Work instructions:
Using the records that appear below, write out exactly the lines from the one with "At PharmAlliance International" through the one with "Capsules: Our capsule", keeping both end lines.

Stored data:
● ● ● ●

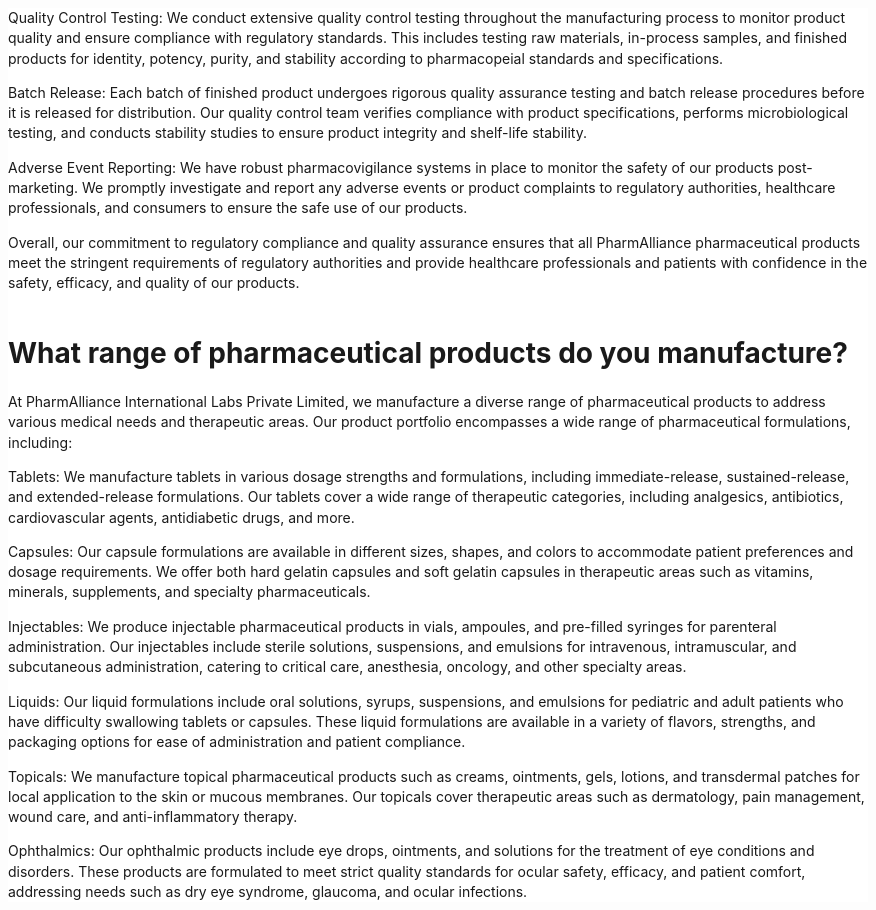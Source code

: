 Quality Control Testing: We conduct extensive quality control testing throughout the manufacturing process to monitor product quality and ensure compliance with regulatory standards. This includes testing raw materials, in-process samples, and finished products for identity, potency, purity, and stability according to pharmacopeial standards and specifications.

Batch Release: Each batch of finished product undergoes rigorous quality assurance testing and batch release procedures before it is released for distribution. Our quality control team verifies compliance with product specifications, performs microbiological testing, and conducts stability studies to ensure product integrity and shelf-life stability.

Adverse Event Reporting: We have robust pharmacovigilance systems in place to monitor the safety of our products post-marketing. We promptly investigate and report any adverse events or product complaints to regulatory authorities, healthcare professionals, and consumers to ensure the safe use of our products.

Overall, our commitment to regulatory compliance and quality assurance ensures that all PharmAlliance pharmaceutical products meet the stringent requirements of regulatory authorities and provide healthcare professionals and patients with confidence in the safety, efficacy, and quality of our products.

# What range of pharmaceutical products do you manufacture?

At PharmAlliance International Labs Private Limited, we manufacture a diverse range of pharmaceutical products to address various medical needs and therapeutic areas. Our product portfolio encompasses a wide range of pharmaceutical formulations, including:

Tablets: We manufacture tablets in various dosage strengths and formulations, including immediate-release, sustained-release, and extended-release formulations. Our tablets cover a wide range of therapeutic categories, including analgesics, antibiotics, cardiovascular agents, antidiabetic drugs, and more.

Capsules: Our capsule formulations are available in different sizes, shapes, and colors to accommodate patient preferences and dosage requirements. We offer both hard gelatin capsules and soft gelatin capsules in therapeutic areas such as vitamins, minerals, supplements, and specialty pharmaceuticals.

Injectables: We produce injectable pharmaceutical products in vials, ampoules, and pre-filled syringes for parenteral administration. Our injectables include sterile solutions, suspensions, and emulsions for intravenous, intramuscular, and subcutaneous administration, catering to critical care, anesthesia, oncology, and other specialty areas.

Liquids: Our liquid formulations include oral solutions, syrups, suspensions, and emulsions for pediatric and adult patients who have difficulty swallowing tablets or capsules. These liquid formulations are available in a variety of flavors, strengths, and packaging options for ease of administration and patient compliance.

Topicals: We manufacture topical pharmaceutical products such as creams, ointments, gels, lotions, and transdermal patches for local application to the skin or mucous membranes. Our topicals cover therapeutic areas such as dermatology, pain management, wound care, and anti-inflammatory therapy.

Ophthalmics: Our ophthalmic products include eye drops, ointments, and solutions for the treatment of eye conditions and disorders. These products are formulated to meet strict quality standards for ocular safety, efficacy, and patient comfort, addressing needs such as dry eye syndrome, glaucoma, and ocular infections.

● ● ● ●

Output below:
At PharmAlliance International Labs Private Limited, we manufacture a diverse range of pharmaceutical products to address various medical needs and therapeutic areas. Our product portfolio encompasses a wide range of pharmaceutical formulations, including:

Tablets: We manufacture tablets in various dosage strengths and formulations, including immediate-release, sustained-release, and extended-release formulations. Our tablets cover a wide range of therapeutic categories, including analgesics, antibiotics, cardiovascular agents, antidiabetic drugs, and more.

Capsules: Our capsule formulations are available in different sizes, shapes, and colors to accommodate patient preferences and dosage requirements. We offer both hard gelatin capsules and soft gelatin capsules in therapeutic areas such as vitamins, minerals, supplements, and specialty pharmaceuticals.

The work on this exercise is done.